【時間序列 - 01】Monthly Trend and Seasonal Factor(月增長趨勢和季節性因子)

Introduction

Many workforce management software systems also use this time-series process as a base for forecasting, so understanding this process may help you better understand how your software works and more easily explain the results to others.

  • trend: simply the rate of change of call history. (trend rate 大部分是正的,但也有負增長率)

    While most trend rates tend to be positive and growing, the trend rate could also be a declining rate.The standard way to calculate trend is to first look at an annual trend rate and then to break the annual trend into monthly numbers.

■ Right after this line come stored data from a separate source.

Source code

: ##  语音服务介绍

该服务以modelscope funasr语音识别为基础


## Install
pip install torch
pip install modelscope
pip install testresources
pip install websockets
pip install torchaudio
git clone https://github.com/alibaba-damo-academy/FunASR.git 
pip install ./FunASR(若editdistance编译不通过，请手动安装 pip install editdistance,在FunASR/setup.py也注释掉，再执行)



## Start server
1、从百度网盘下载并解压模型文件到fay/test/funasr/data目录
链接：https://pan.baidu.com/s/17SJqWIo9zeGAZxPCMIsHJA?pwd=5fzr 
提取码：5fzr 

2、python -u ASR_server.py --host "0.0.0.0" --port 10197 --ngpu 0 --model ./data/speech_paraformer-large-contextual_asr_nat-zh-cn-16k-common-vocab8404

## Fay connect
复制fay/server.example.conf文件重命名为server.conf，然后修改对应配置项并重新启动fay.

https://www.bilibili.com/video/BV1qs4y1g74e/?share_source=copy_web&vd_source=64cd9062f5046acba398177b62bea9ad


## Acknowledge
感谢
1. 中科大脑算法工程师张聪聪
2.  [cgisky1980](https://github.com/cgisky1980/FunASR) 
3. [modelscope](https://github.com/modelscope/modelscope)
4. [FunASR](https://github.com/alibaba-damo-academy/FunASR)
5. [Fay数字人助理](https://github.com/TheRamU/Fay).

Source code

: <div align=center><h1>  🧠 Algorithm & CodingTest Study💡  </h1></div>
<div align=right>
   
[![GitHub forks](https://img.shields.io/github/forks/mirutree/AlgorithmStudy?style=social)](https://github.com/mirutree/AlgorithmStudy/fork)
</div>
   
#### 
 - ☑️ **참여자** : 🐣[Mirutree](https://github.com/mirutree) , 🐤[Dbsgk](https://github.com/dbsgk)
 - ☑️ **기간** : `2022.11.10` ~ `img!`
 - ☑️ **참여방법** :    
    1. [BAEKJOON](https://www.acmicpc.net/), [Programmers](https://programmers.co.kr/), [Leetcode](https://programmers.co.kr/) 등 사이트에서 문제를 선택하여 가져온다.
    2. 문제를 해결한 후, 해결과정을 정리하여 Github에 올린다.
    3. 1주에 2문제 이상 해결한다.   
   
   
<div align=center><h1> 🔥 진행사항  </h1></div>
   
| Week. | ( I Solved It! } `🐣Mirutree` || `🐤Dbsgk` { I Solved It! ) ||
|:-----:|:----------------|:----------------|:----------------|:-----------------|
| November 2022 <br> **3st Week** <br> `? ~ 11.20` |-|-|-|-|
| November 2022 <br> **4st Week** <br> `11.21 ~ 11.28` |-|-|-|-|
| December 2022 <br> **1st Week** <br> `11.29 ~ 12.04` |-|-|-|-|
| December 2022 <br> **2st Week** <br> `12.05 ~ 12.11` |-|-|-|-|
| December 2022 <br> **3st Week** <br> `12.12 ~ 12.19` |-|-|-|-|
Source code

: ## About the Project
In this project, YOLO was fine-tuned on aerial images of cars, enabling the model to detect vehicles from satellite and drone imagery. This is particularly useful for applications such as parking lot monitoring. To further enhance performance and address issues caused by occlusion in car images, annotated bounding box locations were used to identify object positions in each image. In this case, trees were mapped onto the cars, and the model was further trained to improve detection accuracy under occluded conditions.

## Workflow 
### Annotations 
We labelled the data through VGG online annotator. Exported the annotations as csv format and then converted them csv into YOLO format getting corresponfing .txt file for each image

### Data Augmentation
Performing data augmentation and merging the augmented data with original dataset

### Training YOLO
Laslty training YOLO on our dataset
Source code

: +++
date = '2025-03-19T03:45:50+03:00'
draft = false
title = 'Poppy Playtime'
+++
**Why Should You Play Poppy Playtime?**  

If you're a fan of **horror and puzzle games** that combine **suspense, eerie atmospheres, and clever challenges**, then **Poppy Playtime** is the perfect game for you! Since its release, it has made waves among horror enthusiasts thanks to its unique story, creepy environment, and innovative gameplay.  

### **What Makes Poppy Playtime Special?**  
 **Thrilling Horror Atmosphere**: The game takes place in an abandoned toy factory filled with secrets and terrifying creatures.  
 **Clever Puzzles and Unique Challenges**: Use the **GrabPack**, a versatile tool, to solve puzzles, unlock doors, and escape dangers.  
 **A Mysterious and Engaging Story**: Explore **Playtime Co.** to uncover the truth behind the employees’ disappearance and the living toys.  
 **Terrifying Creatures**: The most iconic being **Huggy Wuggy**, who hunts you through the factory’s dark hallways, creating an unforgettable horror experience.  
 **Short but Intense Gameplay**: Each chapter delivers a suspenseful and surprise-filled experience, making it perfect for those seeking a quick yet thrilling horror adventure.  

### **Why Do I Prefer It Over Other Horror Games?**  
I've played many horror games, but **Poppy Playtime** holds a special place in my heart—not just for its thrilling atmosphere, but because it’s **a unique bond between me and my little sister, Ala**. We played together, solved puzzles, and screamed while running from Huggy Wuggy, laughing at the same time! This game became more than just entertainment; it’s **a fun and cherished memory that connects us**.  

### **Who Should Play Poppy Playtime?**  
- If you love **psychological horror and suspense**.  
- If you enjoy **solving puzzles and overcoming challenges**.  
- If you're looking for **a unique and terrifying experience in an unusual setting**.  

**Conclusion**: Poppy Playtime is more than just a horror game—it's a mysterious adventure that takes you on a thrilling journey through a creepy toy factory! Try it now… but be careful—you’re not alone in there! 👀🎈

  • seasonality: because any given month’s data will contain the effects of both trend and seasonality, it is important to remove the trend as an influence so seasonal influences can be isolated and viewed more clearly. (需要將第一部分的 trend 因素移除,使得季節性因素能夠獨立分析)

“Monthly Trend and Seasonal Factor”算法比較簡單,本文提供的代碼也相對簡單,一步一步實現,目的是儘可能詳細記錄過程但可能有些繁瑣。

steps

1)Calculating trend:根據歷史數據計算趨勢增長率(正增長、負增長)得到 monthly rate,如:2016年:2015年;

2)Detrend:抵消歷史數據中 trend 趨勢因素,使得後續能夠獨立比較季節性的因素,獲得 avg_detrended_value;This detrending happens by factoring in a monthly trend factor to each month of data to bring all call history up to current levels.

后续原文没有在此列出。